Of course, there is no doubt that, ‘India even more than America has been imagined by foreigners, the name itself is foreign, a reminder that for the Greeks and Romans India was a land at the end of the known world. That memory lingered on, and in 1523, an European could still say that natives of all unknown countries are commonly called Indians. But although India may have been a symbol of odd and the exotic, it was always a part of the furniture of the Western historical imagination.’ So commented Embree in his book.
Sri Ramakrishna and Swami Vivekananda were the two grand windows of history through which India beamed once again some of her pristine glory of the past, in a most natural dialogue and manner of history with modernism. Of course Max Muller, William James and a few other Ideologists also helped in the throwing open of this window and enabled the beam to shine brightly and in a proper manner. As such, they are also mentioned in the publication and a clear perspective of all of them is presented here and there as sign posts.
So actually,’... this was the point that the great Indologist, Max Muller was making when he told an audience of young probationers for the Indian Civil Service in 1882, that India not only had a place in European history, but also ‘in what is the very life history, the history of the human mind.’ In another way and in a very natural and significant manner, this book is also a history of human mind—marking out a different phase altogether of the human mind, which is so much polluted today with the so-called vapour of modernistic rational but mundane mind. And it has been shown in these pages as to how Sri Ramakrishna still holds the entire sway, rather the sweep of this ancient faith—culture——of which his disciple Swami Vivekananda was a very modem breakwater point.

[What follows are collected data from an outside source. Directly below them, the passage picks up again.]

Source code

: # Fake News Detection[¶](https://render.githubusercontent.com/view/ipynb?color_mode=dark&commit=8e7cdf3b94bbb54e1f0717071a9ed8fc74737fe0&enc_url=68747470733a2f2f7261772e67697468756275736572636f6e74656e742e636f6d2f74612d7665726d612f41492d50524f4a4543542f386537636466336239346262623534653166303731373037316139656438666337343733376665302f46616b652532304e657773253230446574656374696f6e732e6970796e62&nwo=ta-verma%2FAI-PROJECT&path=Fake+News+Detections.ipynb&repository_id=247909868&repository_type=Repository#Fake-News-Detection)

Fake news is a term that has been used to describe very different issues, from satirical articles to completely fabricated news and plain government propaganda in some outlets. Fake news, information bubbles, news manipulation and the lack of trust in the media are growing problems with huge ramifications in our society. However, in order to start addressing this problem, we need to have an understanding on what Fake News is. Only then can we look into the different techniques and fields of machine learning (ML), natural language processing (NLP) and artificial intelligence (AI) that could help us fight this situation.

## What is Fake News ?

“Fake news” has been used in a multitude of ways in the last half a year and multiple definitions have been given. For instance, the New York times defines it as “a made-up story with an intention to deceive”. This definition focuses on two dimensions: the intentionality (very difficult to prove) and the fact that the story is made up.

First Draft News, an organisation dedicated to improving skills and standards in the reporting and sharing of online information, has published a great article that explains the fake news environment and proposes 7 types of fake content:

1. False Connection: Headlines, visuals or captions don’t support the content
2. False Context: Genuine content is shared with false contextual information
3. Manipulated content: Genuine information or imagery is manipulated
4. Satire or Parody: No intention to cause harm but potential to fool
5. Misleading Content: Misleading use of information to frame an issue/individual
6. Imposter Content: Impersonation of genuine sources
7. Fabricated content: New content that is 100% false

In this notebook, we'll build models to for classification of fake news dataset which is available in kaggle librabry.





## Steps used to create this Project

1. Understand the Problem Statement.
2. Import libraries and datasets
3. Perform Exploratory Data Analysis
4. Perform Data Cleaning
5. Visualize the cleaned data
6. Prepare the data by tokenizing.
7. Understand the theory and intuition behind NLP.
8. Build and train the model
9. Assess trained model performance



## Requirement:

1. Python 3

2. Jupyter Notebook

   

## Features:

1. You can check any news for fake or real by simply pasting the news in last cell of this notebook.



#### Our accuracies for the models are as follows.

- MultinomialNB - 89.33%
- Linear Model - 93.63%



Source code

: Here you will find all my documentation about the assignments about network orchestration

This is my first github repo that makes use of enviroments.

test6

Sri Ramakrishna is perhaps the latest watershed (may be the last also!) of this far-flung oceanic depth thrown out on the shores of history in the 19th century only as an autochthonous revival of a very ancient time. Here lies another singular importance of this book, and this has been taken up in my another book ‘A Critique of Some Recent Thinking in India, ‘Chapter I’ published by A.P.C. Publications (P) Ltd., New Delhi.
This book is a study of symbol and language nodoubt, - but here language is an inner voice, a mixture of Mythic thinking confronting Reality, as it were; across the ages and from beyond the so-called frontiers of civilization. Actually these are voices - Art, not language. Symbolic of voices and languages etc. Language was only in the making then. It was therefore just a structural beginning of the voices of our human consciousness standing still deep within the shoddy sub-conscious development of it - trying to come out of the brain, in the open sky. So this book is a variety of human desire, aspiration and goal - a blending of Myth, Sociology, Culture, Psychology, Art and Religion all in one.
Therefore Myth is not merely a language or speech thro’ the throat or the mouth, or of the brain (thinking) only - but language of the mind as a whole or the psyche and its imagination, that is more creative, meaningful and deep in terms of life and living. And thereby myth is though beyond the brain, but always behind the mind
infinitely generative (without being digital or mathematical, in any way).